Back at the bus stop, a young university student came by and told us she was on her way to a place where the buses were running, so we walked with her. She chatted with us the whole time. On the bus itself, we passed a movie theatre, started talking about what was playing, and got recommendations from the woman in the next seat! She worked for the power company herself, yet her power was still off. I am still adjusting to this spontaneous-conversation-from-everyone gig that is life in New Zealand’s biggest city.

We stopped at an outdoor equipment store so T. could buy a couple of thermal items. Not having climbed Kili, she was a little short in the mountain gear department. Eventually, we made it to Auckland Museum.

This neoclassical building is the type of great museum that isn’t fashionable these days: cultural artifacts on the ground floor, natural history above that, and on the top floor, a war memorial. Just to confuse matters, the whole museum is sometimes called the Auckland War Memorial Museum. It won’t surprise my readers that I love this jumbled kind of place. There's a giant Maori canoe downstairs, and upstairs you'll find the ice ax the most famous New Zealander of all, Sir Edmund Hillary, used to ascend Everest.


Skeleton of a moa
NZ’s isolation also gives it a unique evolutionary history. It split from the giant pre-continent comprising Australia, South America, etc. so long ago that no land mammals evolved here, except bats. Many of the roles played by mammals in other parts of the world are, or were, filled by unique birds. The various flightless types of moa are, sadly, extinct today.

NZ, or at least some of its outlying islands, also has a native lizard I remember reading about in my childhood: the tuatara. The tuatara has been around since dinosaurs were alive, and is distinct from any other living reptile. As far as I can see, the only reason the tuatara is not called a dinosaur is because dinosaurs are considered, by definition, extinct!

The war memorial part of the Auckland Museum was moving too.

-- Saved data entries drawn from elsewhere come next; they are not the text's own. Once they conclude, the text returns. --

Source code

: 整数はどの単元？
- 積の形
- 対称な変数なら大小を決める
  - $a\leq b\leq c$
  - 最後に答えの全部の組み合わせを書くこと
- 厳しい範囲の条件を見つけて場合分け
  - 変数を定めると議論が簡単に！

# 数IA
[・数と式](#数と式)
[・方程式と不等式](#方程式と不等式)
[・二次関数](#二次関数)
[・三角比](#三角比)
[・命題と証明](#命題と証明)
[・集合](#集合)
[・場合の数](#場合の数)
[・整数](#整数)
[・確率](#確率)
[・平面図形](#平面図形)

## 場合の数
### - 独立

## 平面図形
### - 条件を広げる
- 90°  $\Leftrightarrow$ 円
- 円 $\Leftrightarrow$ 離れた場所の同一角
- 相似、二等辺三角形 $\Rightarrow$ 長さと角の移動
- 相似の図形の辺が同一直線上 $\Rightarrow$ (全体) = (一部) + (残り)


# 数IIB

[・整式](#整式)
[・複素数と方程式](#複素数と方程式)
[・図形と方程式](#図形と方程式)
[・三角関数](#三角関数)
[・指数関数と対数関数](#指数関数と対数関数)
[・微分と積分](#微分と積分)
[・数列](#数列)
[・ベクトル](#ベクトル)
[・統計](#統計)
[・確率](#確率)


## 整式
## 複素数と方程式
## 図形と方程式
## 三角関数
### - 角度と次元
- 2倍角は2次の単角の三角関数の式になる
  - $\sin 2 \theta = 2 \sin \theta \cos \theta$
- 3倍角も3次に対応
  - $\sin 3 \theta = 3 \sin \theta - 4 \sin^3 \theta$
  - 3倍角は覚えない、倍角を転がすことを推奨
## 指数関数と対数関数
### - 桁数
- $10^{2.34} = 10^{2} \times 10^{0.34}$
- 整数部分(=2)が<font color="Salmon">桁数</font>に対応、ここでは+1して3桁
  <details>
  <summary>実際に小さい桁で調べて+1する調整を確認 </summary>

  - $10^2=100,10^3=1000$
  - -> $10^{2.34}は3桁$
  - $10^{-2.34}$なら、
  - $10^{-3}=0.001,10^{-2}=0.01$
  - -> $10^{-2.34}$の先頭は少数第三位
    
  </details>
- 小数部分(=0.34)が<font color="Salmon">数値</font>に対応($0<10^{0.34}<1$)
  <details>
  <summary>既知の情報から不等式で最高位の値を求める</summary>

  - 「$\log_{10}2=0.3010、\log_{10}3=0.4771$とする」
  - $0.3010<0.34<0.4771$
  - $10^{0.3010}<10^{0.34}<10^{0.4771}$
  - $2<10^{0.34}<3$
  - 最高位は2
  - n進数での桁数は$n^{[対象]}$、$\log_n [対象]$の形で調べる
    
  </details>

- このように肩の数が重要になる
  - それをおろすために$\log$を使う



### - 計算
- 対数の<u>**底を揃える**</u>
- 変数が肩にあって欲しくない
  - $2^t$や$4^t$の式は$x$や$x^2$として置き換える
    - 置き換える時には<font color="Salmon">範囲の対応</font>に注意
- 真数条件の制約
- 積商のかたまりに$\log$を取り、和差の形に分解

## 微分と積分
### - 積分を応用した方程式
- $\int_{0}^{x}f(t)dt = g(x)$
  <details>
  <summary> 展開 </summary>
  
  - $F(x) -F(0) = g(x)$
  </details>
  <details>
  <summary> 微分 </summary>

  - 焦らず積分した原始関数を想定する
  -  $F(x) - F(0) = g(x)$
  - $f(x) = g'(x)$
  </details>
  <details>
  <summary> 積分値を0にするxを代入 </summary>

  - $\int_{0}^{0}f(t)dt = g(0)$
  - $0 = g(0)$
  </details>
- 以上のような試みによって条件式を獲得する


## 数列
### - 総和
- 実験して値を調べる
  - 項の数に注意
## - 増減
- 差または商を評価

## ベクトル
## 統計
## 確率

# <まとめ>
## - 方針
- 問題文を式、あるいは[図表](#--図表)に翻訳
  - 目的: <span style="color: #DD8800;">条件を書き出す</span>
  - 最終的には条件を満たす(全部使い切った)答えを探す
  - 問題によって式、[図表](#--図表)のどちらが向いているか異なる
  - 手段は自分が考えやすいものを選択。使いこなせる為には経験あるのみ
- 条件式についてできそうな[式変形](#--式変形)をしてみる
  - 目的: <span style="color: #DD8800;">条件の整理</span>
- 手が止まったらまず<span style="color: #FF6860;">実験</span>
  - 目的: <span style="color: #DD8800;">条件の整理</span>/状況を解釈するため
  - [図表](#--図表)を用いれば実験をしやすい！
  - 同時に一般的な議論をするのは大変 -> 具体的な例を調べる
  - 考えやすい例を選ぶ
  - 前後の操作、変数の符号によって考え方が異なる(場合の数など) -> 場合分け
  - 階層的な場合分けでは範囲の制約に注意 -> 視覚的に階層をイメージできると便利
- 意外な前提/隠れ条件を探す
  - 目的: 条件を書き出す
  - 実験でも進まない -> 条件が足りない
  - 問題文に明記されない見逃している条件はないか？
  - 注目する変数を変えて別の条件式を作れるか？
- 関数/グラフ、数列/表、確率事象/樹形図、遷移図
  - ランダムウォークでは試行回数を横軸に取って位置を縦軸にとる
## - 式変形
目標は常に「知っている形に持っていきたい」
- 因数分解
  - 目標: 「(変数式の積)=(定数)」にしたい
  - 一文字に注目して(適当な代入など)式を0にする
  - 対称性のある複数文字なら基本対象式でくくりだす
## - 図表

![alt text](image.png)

New Zealand punched far above its weight in wars of the British Empire, of which it was part (it even contributed to the American war in Vietnam). 
Anzac Day is coming, and poppies are being sold.

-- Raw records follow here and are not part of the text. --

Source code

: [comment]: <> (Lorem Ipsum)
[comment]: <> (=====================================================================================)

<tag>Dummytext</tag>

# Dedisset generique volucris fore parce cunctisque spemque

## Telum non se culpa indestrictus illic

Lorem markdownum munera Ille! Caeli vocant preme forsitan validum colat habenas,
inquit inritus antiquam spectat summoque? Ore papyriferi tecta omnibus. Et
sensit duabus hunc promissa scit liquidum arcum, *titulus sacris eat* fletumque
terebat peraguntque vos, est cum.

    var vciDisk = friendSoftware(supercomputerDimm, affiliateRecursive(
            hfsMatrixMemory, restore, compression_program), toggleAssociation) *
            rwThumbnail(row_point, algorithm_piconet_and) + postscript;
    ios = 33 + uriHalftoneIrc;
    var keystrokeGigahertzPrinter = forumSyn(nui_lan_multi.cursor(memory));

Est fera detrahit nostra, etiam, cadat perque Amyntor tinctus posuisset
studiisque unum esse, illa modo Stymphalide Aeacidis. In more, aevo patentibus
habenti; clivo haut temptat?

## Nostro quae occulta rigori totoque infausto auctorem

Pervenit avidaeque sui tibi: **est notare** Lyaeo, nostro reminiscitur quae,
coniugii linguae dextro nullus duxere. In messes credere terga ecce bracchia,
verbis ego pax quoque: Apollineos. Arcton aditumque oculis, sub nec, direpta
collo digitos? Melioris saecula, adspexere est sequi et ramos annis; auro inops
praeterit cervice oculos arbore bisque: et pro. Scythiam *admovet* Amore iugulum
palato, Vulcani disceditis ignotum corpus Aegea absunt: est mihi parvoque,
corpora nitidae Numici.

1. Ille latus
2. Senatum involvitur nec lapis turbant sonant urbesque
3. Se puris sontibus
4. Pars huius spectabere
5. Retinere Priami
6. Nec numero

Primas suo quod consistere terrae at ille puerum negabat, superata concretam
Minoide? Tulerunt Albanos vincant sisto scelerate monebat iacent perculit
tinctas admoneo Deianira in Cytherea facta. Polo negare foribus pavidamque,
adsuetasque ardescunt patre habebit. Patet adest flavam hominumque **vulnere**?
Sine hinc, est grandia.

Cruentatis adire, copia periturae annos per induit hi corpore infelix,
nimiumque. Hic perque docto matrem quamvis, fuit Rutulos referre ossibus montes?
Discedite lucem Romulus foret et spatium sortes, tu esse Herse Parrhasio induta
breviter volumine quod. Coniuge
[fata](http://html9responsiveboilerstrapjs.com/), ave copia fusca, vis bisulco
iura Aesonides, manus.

Most devastating of all was the First World War. At a time when NZ had only one million people, 100,000 men were abroad fighting the Great War—ten percent of the entire population.

Some wars, like the First World War, look more wasteful looking back on them in history. No doubt some genuinely believed that they were fighting a war to end all wars, but two decades later, the next generation marched past those war memorials (every town has one) to fight in the Second World War.

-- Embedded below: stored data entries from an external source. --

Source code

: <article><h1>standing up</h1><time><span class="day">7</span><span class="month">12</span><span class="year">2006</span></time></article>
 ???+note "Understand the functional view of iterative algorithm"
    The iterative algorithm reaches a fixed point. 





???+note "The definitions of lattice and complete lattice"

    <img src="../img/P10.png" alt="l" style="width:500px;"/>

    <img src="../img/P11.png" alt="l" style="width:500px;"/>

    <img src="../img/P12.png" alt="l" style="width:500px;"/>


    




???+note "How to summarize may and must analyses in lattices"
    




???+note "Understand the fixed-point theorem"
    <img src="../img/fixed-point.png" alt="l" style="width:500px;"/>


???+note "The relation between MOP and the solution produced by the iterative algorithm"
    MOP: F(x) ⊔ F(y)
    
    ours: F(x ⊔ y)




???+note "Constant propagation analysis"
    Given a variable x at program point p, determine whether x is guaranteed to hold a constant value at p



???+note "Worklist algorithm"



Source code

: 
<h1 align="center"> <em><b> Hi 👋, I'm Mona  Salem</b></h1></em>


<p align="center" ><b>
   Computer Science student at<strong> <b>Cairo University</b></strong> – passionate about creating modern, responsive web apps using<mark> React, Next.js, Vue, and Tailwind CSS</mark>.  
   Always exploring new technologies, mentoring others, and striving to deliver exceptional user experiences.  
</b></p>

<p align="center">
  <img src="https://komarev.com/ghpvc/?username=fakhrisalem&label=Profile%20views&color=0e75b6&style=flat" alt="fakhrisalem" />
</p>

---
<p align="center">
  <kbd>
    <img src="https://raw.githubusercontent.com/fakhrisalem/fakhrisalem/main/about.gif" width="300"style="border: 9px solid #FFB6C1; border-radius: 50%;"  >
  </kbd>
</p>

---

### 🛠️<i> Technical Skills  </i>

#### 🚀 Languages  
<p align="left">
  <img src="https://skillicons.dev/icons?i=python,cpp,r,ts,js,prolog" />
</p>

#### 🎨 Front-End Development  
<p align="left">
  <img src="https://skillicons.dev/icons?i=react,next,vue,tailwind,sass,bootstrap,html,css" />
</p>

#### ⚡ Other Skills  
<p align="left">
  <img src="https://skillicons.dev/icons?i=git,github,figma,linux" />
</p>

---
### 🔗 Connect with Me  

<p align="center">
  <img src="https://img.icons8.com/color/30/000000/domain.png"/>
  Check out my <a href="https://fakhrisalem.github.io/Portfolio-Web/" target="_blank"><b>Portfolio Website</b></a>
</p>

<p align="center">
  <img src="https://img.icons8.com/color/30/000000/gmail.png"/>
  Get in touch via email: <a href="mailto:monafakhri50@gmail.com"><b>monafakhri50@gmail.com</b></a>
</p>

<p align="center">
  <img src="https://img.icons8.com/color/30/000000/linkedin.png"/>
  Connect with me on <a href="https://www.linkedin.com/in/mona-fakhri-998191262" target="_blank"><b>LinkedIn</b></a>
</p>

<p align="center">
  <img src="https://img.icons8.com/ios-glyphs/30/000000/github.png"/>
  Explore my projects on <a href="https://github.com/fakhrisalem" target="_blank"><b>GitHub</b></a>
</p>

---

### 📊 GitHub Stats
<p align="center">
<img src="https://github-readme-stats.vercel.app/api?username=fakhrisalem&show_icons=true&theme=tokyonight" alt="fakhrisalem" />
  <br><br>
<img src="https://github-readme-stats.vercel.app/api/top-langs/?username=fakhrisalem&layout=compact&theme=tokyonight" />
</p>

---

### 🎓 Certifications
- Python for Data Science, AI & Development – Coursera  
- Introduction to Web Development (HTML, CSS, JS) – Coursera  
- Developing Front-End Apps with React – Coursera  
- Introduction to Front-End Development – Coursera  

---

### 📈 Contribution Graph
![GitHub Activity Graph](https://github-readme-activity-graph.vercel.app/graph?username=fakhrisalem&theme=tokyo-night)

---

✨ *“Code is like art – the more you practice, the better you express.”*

Looking back at the end of this war, by contrast, people must have had a stronger sense of what it was all for, as the full extent of Nazi atrocities became clear. This point is made well by an exhibition now on at the Auckland Museum, on the life of Anne Frank. Anne Frank’s story is well known through her famous diary. Primo Levi, himself a Holocaust survivor, is quoted at the exhibition as saying:
"One single Anne Frank  moves us more than the countless others who suffered just as she did but whose faces have remained in the shadows. Perhaps it is better that way; if we were capable of taking in all the suffering of all those people , we would not be able to live."
The exhibition has many pictures of the Franks and those in their circle that I had never seen before, and goes on to quote a number of young people today on their experiences of prejudice, and the need to fight it. What I always find most moving about these stories is what we learn about those who did not have to go into hiding themselves, who were not Jewish, and yet took great risks to help people like the Franks. One of those, a colleague of Otto Frank, was Victor Kugler. He and another helper were put in concentration camps for their efforts, but survived the war. I always marvel at these types of responses when people like Kugler are asked what motivated them to help.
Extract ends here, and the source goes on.